Nuestra América lleva dos siglos de vida independiente y aún destila escritores, científicos sociales y publicistas que etiquetan cualquier proceso político popular, antiimperialista y anticapitalista como el resurgir de un populismo encabezado por un caudillo. El imaginario común, Juan Domingo Perón en Argentina, Getulio Vargas en Brasil, Arnulfo Arias en Panamá, José Figueres en Costa Rica, Paz Estenssoro en Bolivia o Velasco Ibarra en Ecuador. Es posible que caigan en esta denominación Lázaro Cárdenas o Plutarco Elías Calles. En esta dinámica, dejándose llevar por un rechazo a los movimientos populares como motores del cambio social, se descalifica, caricaturiza y declara obsceno a líderes políticos cuya autoridad radica en la capacidad de convencimiento en las urnas y no en un discurso populista o un quehacer caudillista. Lo nacional-popular incomoda.
Los publicistas del nuevo caudillo confunden, manipulan y pierden rigor teórico y político en pro de una explicación sesgada. Con un tono neutral-valorativo dicen mantener las distancias. Creo, confunden caciques, caudillos y caudillos con líderes políticos y liderazgo social. En esta dimensión el líder, a diferencia del caudillo, autócrata por excelencia, sobresale por la capacidad de conducción, siendo sus cualidades a destacar la rectitud, la moral, la virtud ética de poder y el respeto a sus conciudadanos. El carisma y la personalidad influyen, pero en el líder se disuelve y trasforma en legitimidad cotidiana. El líder no vive del carisma político, a decir de Weber. Y lo más destacable: el líder no se limita a administrar el poder, es precursor, tiene la capacidad de transformar el orden constituido. Su liderazgo deviene autoridad participante. Es un mandar obedeciendo lo que identifica el liderazgo. Así se complementa con un papel activo de la ciudadanía, al contrario que el caudillo que disuelve y reprime la participación popular.
Liderazgos políticos afincados en proyectos democráticos escasean en el mundo y hay pocos en América Latina, de ahí su relevancia cuando surgen. Los líderes se impregnan de la historia de sus países, recorren el territorio, hablan con su gente, escuchan y saben interpretar los anhelos de justicia social, las demandas de los trabajadores, las mujeres, la juventud y los pueblos originarios. Por ello cuando se asocia a Hugo Chávez con un movimiento caudillista y se le adjetiva como caudillo se está cayendo en un despropósito. Hugo Chávez no ha sido caudillo ni jefe de un movimiento caudillista.

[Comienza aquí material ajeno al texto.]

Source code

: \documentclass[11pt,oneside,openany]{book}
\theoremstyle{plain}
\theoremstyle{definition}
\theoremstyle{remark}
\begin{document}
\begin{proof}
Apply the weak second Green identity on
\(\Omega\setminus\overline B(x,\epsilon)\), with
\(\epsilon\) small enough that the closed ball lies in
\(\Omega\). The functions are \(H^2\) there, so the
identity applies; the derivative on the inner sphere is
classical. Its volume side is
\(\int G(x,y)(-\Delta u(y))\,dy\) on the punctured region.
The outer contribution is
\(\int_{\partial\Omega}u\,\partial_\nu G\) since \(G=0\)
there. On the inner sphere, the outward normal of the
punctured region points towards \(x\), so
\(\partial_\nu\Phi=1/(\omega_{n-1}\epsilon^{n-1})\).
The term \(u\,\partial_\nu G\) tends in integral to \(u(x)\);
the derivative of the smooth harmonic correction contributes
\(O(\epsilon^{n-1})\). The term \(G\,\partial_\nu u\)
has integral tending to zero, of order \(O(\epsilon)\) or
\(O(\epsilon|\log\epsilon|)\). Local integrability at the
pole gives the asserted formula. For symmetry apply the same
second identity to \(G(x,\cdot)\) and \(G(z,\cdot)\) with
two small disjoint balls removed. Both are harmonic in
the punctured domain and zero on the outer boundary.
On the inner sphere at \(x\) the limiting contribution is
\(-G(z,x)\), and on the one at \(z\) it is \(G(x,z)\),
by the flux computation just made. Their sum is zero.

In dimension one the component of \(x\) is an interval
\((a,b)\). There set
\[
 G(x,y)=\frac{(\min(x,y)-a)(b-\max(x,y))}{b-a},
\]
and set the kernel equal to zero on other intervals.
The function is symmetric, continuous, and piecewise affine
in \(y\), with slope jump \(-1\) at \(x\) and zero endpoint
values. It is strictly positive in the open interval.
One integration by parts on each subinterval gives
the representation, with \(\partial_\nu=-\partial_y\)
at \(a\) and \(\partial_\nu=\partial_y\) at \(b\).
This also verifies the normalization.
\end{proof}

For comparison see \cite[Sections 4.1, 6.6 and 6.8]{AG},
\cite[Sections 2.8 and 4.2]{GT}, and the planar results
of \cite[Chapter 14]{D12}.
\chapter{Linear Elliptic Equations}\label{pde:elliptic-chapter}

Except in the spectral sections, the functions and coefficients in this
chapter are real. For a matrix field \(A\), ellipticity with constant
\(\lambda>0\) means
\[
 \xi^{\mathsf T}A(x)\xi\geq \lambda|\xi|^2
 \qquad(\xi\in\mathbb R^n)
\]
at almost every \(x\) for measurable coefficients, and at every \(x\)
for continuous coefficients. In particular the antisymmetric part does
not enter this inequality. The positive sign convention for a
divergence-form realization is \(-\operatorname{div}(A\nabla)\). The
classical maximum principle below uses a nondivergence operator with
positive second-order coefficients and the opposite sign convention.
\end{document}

Apegado a la Constitución, respetuoso de las libertades públicas, civiles e individuales, nunca estuvo por encima de las leyes ni reprimió, torturo, exilió o mando asesinar a miembro alguno de la oposición. Todos, rasgos inherentes a los caudillos y sus regímenes. Hugo Chávez ha sido un líder, un estadista para su pueblo y América Latina. Así se le recordará, muy a pesar de sus detractores.